§ **TASK DETAILS**
Go through the following data and transcribe exactly the stretch of lines from the one holding "1.MK - Server, DB" to the one holding "slower | 257.6μs", both included.

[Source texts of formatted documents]
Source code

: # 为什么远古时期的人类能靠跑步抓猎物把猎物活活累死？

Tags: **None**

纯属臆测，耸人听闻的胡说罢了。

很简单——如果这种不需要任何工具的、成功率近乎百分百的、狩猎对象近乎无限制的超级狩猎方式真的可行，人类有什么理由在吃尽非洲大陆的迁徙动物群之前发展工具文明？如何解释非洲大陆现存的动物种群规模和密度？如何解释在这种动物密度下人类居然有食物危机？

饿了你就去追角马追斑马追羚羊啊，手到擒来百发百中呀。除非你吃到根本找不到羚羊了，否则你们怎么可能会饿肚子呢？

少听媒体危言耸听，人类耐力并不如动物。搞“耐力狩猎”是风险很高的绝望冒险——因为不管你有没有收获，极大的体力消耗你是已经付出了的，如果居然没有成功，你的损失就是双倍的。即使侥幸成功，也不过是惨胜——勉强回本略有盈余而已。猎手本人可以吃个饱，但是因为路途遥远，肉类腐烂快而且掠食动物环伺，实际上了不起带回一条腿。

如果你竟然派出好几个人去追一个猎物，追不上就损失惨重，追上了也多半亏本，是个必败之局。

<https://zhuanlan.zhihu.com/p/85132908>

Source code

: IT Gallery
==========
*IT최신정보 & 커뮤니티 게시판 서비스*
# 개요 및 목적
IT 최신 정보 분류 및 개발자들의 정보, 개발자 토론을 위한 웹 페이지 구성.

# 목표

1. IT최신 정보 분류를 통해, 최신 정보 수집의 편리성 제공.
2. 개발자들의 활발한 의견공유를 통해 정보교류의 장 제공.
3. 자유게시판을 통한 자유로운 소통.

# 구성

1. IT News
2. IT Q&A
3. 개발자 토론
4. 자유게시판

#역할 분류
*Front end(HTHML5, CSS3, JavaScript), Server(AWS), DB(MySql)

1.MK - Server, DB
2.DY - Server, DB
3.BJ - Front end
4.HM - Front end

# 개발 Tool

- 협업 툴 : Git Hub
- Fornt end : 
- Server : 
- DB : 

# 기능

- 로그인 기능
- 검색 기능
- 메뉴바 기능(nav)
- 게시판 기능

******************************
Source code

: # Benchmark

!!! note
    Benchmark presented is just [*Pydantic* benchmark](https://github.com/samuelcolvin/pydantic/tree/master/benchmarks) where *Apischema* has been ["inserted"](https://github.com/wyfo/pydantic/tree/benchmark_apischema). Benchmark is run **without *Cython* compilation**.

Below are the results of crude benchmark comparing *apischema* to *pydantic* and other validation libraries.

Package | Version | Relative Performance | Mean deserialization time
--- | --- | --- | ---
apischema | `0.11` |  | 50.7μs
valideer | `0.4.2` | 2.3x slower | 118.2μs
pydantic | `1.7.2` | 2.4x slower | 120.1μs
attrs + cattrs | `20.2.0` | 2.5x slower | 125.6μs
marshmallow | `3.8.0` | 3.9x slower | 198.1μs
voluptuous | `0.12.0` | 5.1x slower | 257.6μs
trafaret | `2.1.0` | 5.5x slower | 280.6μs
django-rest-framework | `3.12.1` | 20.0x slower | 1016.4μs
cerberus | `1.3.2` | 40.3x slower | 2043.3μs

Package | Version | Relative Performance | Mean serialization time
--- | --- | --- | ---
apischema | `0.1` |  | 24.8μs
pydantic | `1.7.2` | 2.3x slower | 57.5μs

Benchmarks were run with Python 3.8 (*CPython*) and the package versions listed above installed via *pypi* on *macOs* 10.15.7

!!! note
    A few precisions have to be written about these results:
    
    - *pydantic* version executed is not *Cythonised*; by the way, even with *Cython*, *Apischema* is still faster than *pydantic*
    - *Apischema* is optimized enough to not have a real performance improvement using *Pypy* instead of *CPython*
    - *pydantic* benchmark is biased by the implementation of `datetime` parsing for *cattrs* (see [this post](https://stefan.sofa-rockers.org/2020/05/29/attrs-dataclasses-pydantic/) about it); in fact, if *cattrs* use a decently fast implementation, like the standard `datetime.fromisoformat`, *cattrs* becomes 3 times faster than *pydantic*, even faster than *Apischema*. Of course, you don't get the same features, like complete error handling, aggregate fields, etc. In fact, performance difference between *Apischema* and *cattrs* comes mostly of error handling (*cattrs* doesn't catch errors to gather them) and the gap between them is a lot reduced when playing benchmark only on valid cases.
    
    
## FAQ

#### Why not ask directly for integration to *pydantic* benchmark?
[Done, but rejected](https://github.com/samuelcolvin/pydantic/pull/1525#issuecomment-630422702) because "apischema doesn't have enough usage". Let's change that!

§ **TASK RESULT**
1.MK - Server, DB
2.DY - Server, DB
3.BJ - Front end
4.HM - Front end

# 개발 Tool

- 협업 툴 : Git Hub
- Fornt end : 
- Server : 
- DB : 

# 기능

- 로그인 기능
- 검색 기능
- 메뉴바 기능(nav)
- 게시판 기능

******************************
Source code

: # Benchmark

!!! note
    Benchmark presented is just [*Pydantic* benchmark](https://github.com/samuelcolvin/pydantic/tree/master/benchmarks) where *Apischema* has been ["inserted"](https://github.com/wyfo/pydantic/tree/benchmark_apischema). Benchmark is run **without *Cython* compilation**.

Below are the results of crude benchmark comparing *apischema* to *pydantic* and other validation libraries.

Package | Version | Relative Performance | Mean deserialization time
--- | --- | --- | ---
apischema | `0.11` |  | 50.7μs
valideer | `0.4.2` | 2.3x slower | 118.2μs
pydantic | `1.7.2` | 2.4x slower | 120.1μs
attrs + cattrs | `20.2.0` | 2.5x slower | 125.6μs
marshmallow | `3.8.0` | 3.9x slower | 198.1μs
voluptuous | `0.12.0` | 5.1x slower | 257.6μs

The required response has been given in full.